Participating incognito in the manner of Arthurian heroes was a way of
linking the fantasy world of romance to the practical world of
preparation for war.
Edward III appeared several times at tournaments as Sir Lionel, though, so presumably someone eventually figured out who 'Sir Lionel' was.
In A Short History of the Hundred Years War by Michael Prestwick, the author states that:
Edward III was a great patron of tournaments, in which he himself was
often an eager participant....often taking part incognito. There was a
playacting element, as when Edward and some knights dressed as the
Pope and some cardinals at a tournament held at Smithfield in 1343.

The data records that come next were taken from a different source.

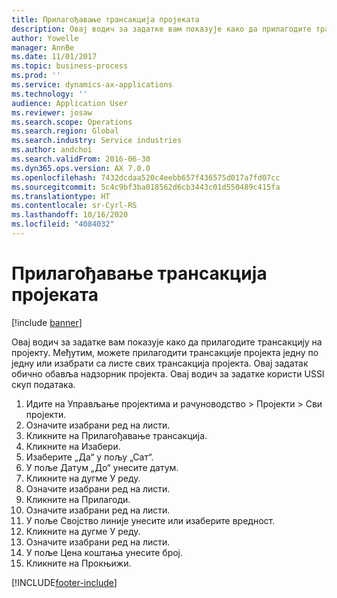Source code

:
 ```yaml
---
title: Прилагођавање трансакција пројеката
description: Овај водич за задатке вам показује како да прилагодите трансакцију на пројекту.
author: Yowelle
manager: AnnBe
ms.date: 11/01/2017
ms.topic: business-process
ms.prod: ''
ms.service: dynamics-ax-applications
ms.technology: ''
audience: Application User
ms.reviewer: josaw
ms.search.scope: Operations
ms.search.region: Global
ms.search.industry: Service industries
ms.author: andchoi
ms.search.validFrom: 2016-06-30
ms.dyn365.ops.version: AX 7.0.0
ms.openlocfilehash: 7432dcdaa520c4eebb657f436575d017a7fd07cc
ms.sourcegitcommit: 5c4c9bf3ba018562d6cb3443c01d550489c415fa
ms.translationtype: HT
ms.contentlocale: sr-Cyrl-RS
ms.lasthandoff: 10/16/2020
ms.locfileid: "4084032"
---
```

# <a name="adjust-project-transactions"></a>Прилагођавање трансакција пројеката

[!include [banner](../../includes/banner.md)]

Овај водич за задатке вам показује како да прилагодите трансакцију на пројекту. Међутим, можете прилагодити трансакције пројекта једну по једну или изабрати са листе свих трансакција пројекта. Овај задатак обично обавља надзорник пројекта. Овај водич за задатке користи USSI скуп података.

1. Идите на Управљање пројектима и рачуноводство > Пројекти > Сви пројекти. 
2. Означите изабрани ред на листи. 
3. Кликните на Прилагођавање трансакција. 
4. Кликните на Изабери. 
5. Изаберите „Да“ у пољу „Сат“. 
6. У поље Датум „До“ унесите датум. 
7. Кликните на дугме У реду. 
8. Означите изабрани ред на листи. 
9. Кликните на Прилагоди. 
10. Означите изабрани ред на листи. 
11. У поље Својство линије унесите или изаберите вредност. 
12. Кликните на дугме У реду. 
13. Означите изабрани ред на листи. 
14. У поље Цена коштања унесите број. 
15. Кликните на Прокњижи. 


[!INCLUDE[footer-include](../../includes/footer-banner.md)]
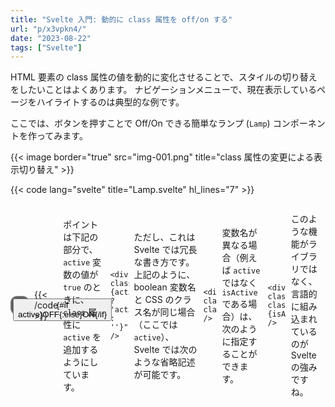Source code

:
 ```yaml
---
title: "Svelte 入門: 動的に class 属性を off/on する"
url: "p/x3vpkn4/"
date: "2023-08-22"
tags: ["Svelte"]
---
```


HTML 要素の class 属性の値を動的に変化させることで、スタイルの切り替えをしたいことはよくあります。
ナビゲーションメニューで、現在表示しているページをハイライトするのは典型的な例です。

ここでは、ボタンを押すことで Off/On できる簡単なランプ (`Lamp`) コンポーネントを作ってみます。

{{< image border="true" src="img-001.png" title="class 属性の変更による表示切り替え" >}}

{{< code lang="svelte" title="Lamp.svelte" hl_lines="7" >}}
<script lang="ts">
	let active = false; // ランプの On/Off 状態
	function toggle() { active = !active; }
</script>

<div class="container">
	<div class="lamp {active ? 'active' : ''}" />
	<button on:click={toggle}>
		{#if active}OFF{:else}ON{/if}
	</button>
</div>

<style>
	.container {
		display: flex;
		align-items: center;
		gap: 0.5rem;
	}

	.lamp {
		display: inline-block;
		width: 30px;
		height: 30px;
		box-sizing: border-box;
		border: 4px ridge rgba(0, 0, 0, 0.3);
		border-radius: 10px;
		background: gray;
	}

	.active {
		background: lightgreen;
	}
</style>
{{< /code >}}

ポイントは下記の部分で、`active` 変数の値が `true` のときに、`class` 属性に　`active` を追加するようにしています。

```svelte
<div class="lamp {active ? 'active' : ''}" />
```

ただし、これは Svelte では冗長な書き方です。
上記のように、boolean 変数名と CSS のクラス名が同じ場合（ここでは `active`）、Svelte では次のような省略記述が可能です。

```svelte
<div class="lamp" class:active />
```

変数名が異なる場合（例えば `active` ではなく `isActive` である場合）は、次のように指定することができます。

```svelte
<div class="lamp" class:active={isActive} />
```

このような機能がライブラリではなく、言語的に組み込まれているのが Svelte の強みですね。

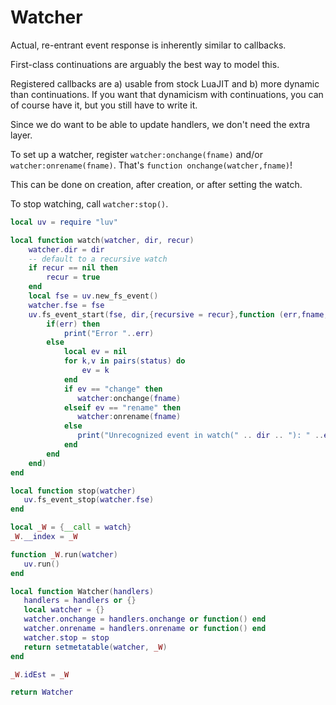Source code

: # Watcher


Actual, re-entrant event response is inherently similar to callbacks.


First-class continuations are arguably the best way to model this.


Registered callbacks are a) usable from stock LuaJIT and b) more dynamic than
continuations.  If you want that dynamicism with continuations, you can of
course have it, but you still have to write it.


Since we do want to be able to update handlers, we don't need the extra layer.


To set up a watcher, register ``watcher:onchange(fname)`` and/or
``watcher:onrename(fname)``.  That's ``function onchange(watcher,fname)``!


This can be done on creation, after creation, or after setting the watch.


To stop watching, call ``watcher:stop()``.

```lua
local uv = require "luv"

local function watch(watcher, dir, recur)
    watcher.dir = dir
    -- default to a recursive watch
    if recur == nil then
        recur = true
    end
    local fse = uv.new_fs_event()
    watcher.fse = fse
    uv.fs_event_start(fse, dir,{recursive = recur},function (err,fname,status)
        if(err) then
            print("Error "..err)
        else
            local ev = nil
            for k,v in pairs(status) do
                ev = k
            end
            if ev == "change" then
               watcher:onchange(fname)
            elseif ev == "rename" then
               watcher:onrename(fname)
            else
               print("Unrecognized event in watch(" .. dir .. "): " ..ev)
            end
        end
    end)
end
```
```lua
local function stop(watcher)
   uv.fs_event_stop(watcher.fse)
end
```
```lua
local _W = {__call = watch}
_W.__index = _W

function _W.run(watcher)
   uv.run()
end

local function Watcher(handlers)
   handlers = handlers or {}
   local watcher = {}
   watcher.onchange = handlers.onchange or function() end
   watcher.onrename = handlers.onrename or function() end
   watcher.stop = stop
   return setmetatable(watcher, _W)
end

_W.idEst = _W
```
```lua
return Watcher
```
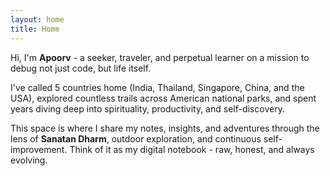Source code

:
 ```yaml
---
layout: home
title: Home
---
```


Hi, I'm **Apoorv** - a seeker, traveler, and perpetual learner on a mission to debug not just code, but life itself.

I've called 5 countries home (India, Thailand, Singapore, China, and the USA), explored countless trails across American national parks, and spent years diving deep into spirituality, productivity, and self-discovery.

This space is where I share my notes, insights, and adventures through the lens of **Sanatan Dharm**, outdoor exploration, and continuous self-improvement. Think of it as my digital notebook - raw, honest, and always evolving.
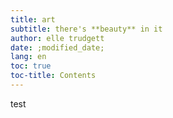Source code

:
 ```yaml
---
title: art
subtitle: there's **beauty** in it
author: elle trudgett
date: ;modified_date;
lang: en
toc: true
toc-title: Contents
---
```


test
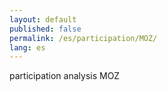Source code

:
 ```yaml
---
layout: default
published: false
permalink: /es/participation/MOZ/
lang: es
---
```


participation analysis MOZ
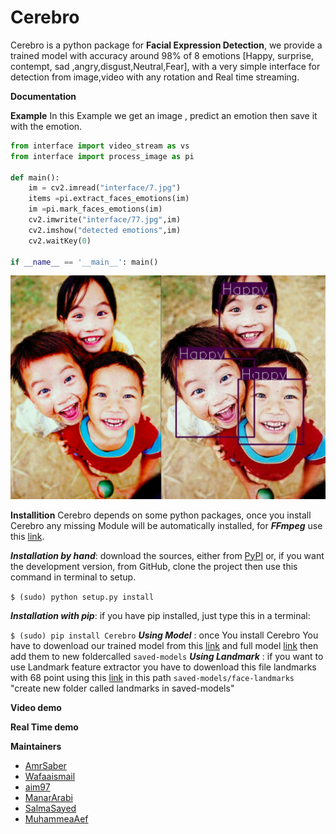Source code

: # Cerebro
Cerebro is a python package for **Facial Expression Detection**, we provide a trained model with accuracy around 98% of 8 emotions [Happy, surprise, contempt, sad ,angry,disgust,Neutral,Fear], with a very simple interface for detection from image,video with any rotation and Real time streaming.

**Documentation**

**Example**
In this Example we get an image , predict an emotion then save it with the emotion.
```python
from interface import video_stream as vs
from interface import process_image as pi

def main():
	im = cv2.imread("interface/7.jpg")
	items =pi.extract_faces_emotions(im)
	im =pi.mark_faces_emotions(im)
	cv2.imwrite("interface/77.jpg",im)
	cv2.imshow("detected emotions",im)
	cv2.waitKey(0)
    
if __name__ == '__main__': main()

```
![alt text](https://github.com/AmrSaber/Cerebro/blob/master/images/BeFunky-collage.jpg "Example")

**Installition**
Cerebro depends on some python packages, once you install Cerebro any missing Module will be automatically installed, 
for ***FFmpeg*** use this [link](https://github.com/adaptlearning/adapt_authoring/wiki/Installing-FFmpeg).

***Installation by hand***: download the sources, either from [PyPI](https://test.pypi.org/project/CEREBRO1/#description) or, if you want the development version, from GitHub, clone the project then use this command in terminal to setup.

```$ (sudo) python setup.py install```

***Installation with pip***: if you have pip installed, just type this in a terminal:

```$ (sudo) pip install Cerebro```
***Using Model*** : once You install Cerebro You have to dowenload our trained model from this [link](https://github.com/AmrSaber/Cerebro/blob/master/Cerebro/saved-models/emotions_model_specs.bin) and full model [link](https://github.com/AmrSaber/Cerebro/blob/master/Cerebro/saved-models/emotions_model.f5) then add them to new foldercalled ```saved-models```
***Using Landmark*** : if you want to use Landmark feature extractor you have to dowenload this file landmarks with 68 point using this [link](https://github.com/AmrSaber/Cerebro/tree/master/Cerebro/saved-models/face-landmarks) in this path
```saved-models/face-landmarks``` "create new folder called landmarks in saved-models" 

**Video demo**

**Real Time demo**

**Maintainers** 

* [AmrSaber](https://github.com/AmrSaber)
* [Wafaaismail](https://github.com/Wafaaismail)
* [aim97](https://github.com/aim97)
* [ManarArabi](https://github.com/ManarArabi)
* [SalmaSayed](https://github.com/SalmaSayed)
* [MuhammeaAef](https://github.com/MuhammadAref)


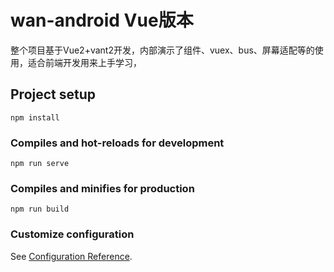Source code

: # wan-android   Vue版本

整个项目基于Vue2+vant2开发，内部演示了组件、vuex、bus、屏幕适配等的使用，适合前端开发用来上手学习，

## Project setup
```
npm install
```

### Compiles and hot-reloads for development
```
npm run serve
```

### Compiles and minifies for production
```
npm run build
```

### Customize configuration
See [Configuration Reference](https://cli.vuejs.org/config/).
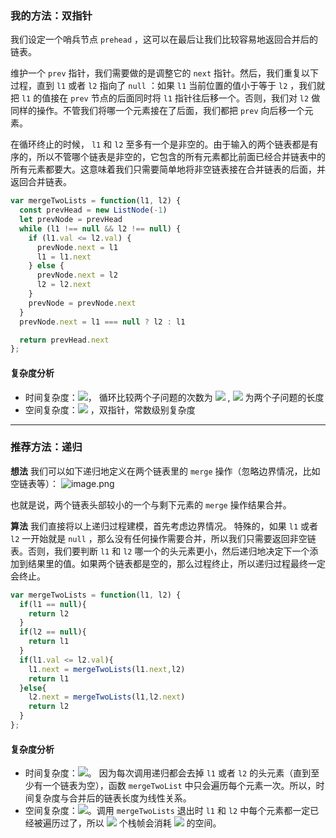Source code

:### 我的方法：双指针

我们设定一个哨兵节点 `prehead` ，这可以在最后让我们比较容易地返回合并后的链表。

维护一个 `prev` 指针，我们需要做的是调整它的 `next` 指针。然后，我们重复以下过程，直到 `l1` 或者 `l2` 指向了 `null` ：如果 `l1` 当前位置的值小于等于 `l2` ，我们就把 `l1` 的值接在 `prev` 节点的后面同时将 `l1` 指针往后移一个。否则，我们对 `l2` 做同样的操作。不管我们将哪一个元素接在了后面，我们都把 `prev` 向后移一个元素。

在循环终止的时候， `l1` 和 `l2` 至多有一个是非空的。由于输入的两个链表都是有序的，所以不管哪个链表是非空的，它包含的所有元素都比前面已经合并链表中的所有元素都要大。这意味着我们只需要简单地将非空链表接在合并链表的后面，并返回合并链表。

```javascript
var mergeTwoLists = function(l1, l2) {
  const prevHead = new ListNode(-1)
  let prevNode = prevHead
  while (l1 !== null && l2 !== null) {
    if (l1.val <= l2.val) {
      prevNode.next = l1
      l1 = l1.next
    } else {
      prevNode.next = l2
      l2 = l2.next
    }
    prevNode = prevNode.next
  }
  prevNode.next = l1 === null ? l2 : l1

  return prevHead.next
};
```

#### 复杂度分析

- 时间复杂度：![](https://cdn.nlark.com/yuque/__latex/ff858d3f4fd5557f62c0a6d2f4c3e147.svg#card=math&code=O%28a%2Bb%29&height=20&width=62)， 循环比较两个子问题的次数为 ![](https://cdn.nlark.com/yuque/__latex/65c884f742c8591808a121a828bc09f8.svg#card=math&code=a%2Bb&height=16&width=37) , ![](https://cdn.nlark.com/yuque/__latex/b345e1dc09f20fdefdea469f09167892.svg#card=math&code=a%2Cb&height=18&width=23) 为两个子问题的长度
- 空间复杂度：![](https://cdn.nlark.com/yuque/__latex/5e079a28737d5dd019a3b8f6133ee55e.svg#card=math&code=O%281%29&height=20&width=34) ，双指针，常数级别复杂度

---



### 推荐方法：递归
**想法**
我们可以如下递归地定义在两个链表里的 `merge` 操作（忽略边界情况，比如空链表等）：
![image.png](https://cdn.nlark.com/yuque/0/2020/png/341314/1582362926296-d0047c94-d575-40f8-b68a-590895c2f9be.png#align=left&display=inline&height=69&name=image.png&originHeight=138&originWidth=1216&size=23886&status=done&style=none&width=608)

也就是说，两个链表头部较小的一个与剩下元素的 `merge` 操作结果合并。

**算法**
我们直接将以上递归过程建模，首先考虑边界情况。
特殊的，如果 `l1` 或者 `l2` 一开始就是 `null` ，那么没有任何操作需要合并，所以我们只需要返回非空链表。否则，我们要判断 `l1` 和 `l2` 哪一个的头元素更小，然后递归地决定下一个添加到结果里的值。如果两个链表都是空的，那么过程终止，所以递归过程最终一定会终止。

```javascript
var mergeTwoLists = function(l1, l2) {
  if(l1 == null){
    return l2
  }
  if(l2 == null){
    return l1
  }
  if(l1.val <= l2.val){
    l1.next = mergeTwoLists(l1.next,l2)
    return l1
  }else{
    l2.next = mergeTwoLists(l1,l2.next)
    return l2
  }
};
```

#### 复杂度分析

- 时间复杂度：![](https://cdn.nlark.com/yuque/__latex/b84dae6dabc6c63ed3ed98127efd1663.svg#card=math&code=O%28n%20%2B%20m%29&height=20&width=71)。 因为每次调用递归都会去掉 `l1` 或者 `l2` 的头元素（直到至少有一个链表为空），函数 `mergeTwoList` 中只会遍历每个元素一次。所以，时间复杂度与合并后的链表长度为线性关系。
- 空间复杂度：![](https://cdn.nlark.com/yuque/__latex/b84dae6dabc6c63ed3ed98127efd1663.svg#card=math&code=O%28n%20%2B%20m%29&height=20&width=71)。调用 `mergeTwoLists` 退出时 `l1` 和 `l2` 中每个元素都一定已经被遍历过了，所以 ![](https://cdn.nlark.com/yuque/__latex/854690e61734227d9011f2e45df44b23.svg#card=math&code=n%20%2B%20m&height=16&width=45) 个栈帧会消耗 ![](https://cdn.nlark.com/yuque/__latex/b84dae6dabc6c63ed3ed98127efd1663.svg#card=math&code=O%28n%20%2B%20m%29&height=20&width=71) 的空间。
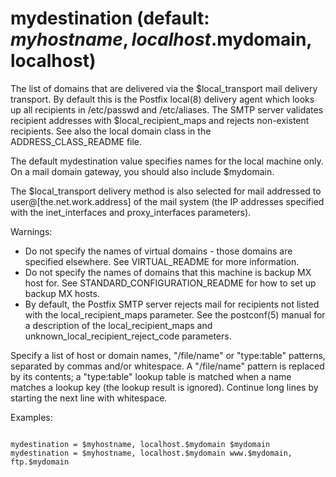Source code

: # mydestination (default: $myhostname, localhost.$mydomain, localhost)
 The list of domains that are delivered via the $local\_transport
mail delivery transport. By default this is the Postfix local(8)
delivery agent which looks up all recipients in /etc/passwd and
/etc/aliases. The SMTP server validates recipient addresses with
$local\_recipient\_maps and rejects non-existent recipients. See also
the local domain class in the ADDRESS\_CLASS\_README file.




The default mydestination value specifies names for the local
machine only. On a mail domain gateway, you should also include
$mydomain.




The $local\_transport delivery method is also selected for mail
addressed to user@[the.net.work.address] of the mail system (the
IP addresses specified with the inet\_interfaces and proxy\_interfaces
parameters).




Warnings:



* Do not specify the names of virtual domains - those domains
are specified elsewhere. See VIRTUAL\_README for more information.
* Do not specify the names of domains that this machine is
backup MX host for. See STANDARD\_CONFIGURATION\_README for how to
set up backup MX hosts.
* By default, the Postfix SMTP server rejects mail for recipients
not listed with the local\_recipient\_maps parameter. See the
postconf(5) manual for a description of the local\_recipient\_maps
and unknown\_local\_recipient\_reject\_code parameters.



Specify a list of host or domain names, "/file/name" or "type:table"
patterns, separated by commas and/or whitespace. A "/file/name"
pattern is replaced by its contents; a "type:table" lookup table
is matched when a name matches a lookup key (the lookup result is
ignored). Continue long lines by starting the next line with
whitespace. 



Examples:




```

mydestination = $myhostname, localhost.$mydomain $mydomain
mydestination = $myhostname, localhost.$mydomain www.$mydomain, ftp.$mydomain

```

The chapter War, Plague and Chivalry (1346–54) from David Green's The Black Prince says that both Edward III and his heir fought incognito:
Meetings of the Garter were often accompanied by splendid tournaments,
many of which were staged in true Arthurian style with knights
fighting incognito or wearing fantastic costumes. Both Edward III
and the Black Prince are known to have participated wearing disguises
Saul also offers an explanation as to why jousters sometimes appeared incognito:
Remarkably perhaps, even the donning of disguises in tourneying served
a practical purpose. It made for equality between competitors by
ensuring that a lesser knight did not defer to the superior blood of
This question went unanswered for 3 months, and I'd given up looking myself. I came across this answer completely by chance but, perhaps with hindsight, Edward III is as obvious a candidate as anyone.
If anyone can find any other clear examples of kings or heirs jousting incognito, I'll accept that answer ahead of my own. For those interested, Richard II is an unlikely candidate (only one joust apparently), Henry V didn't like jousting (though this doesn't necessarily rule him out), while Edward I took part in many tournaments but doing it incognito doesn't seem to have been common then - still, maybe worth investigating. Also, this question is not restricted to English kings.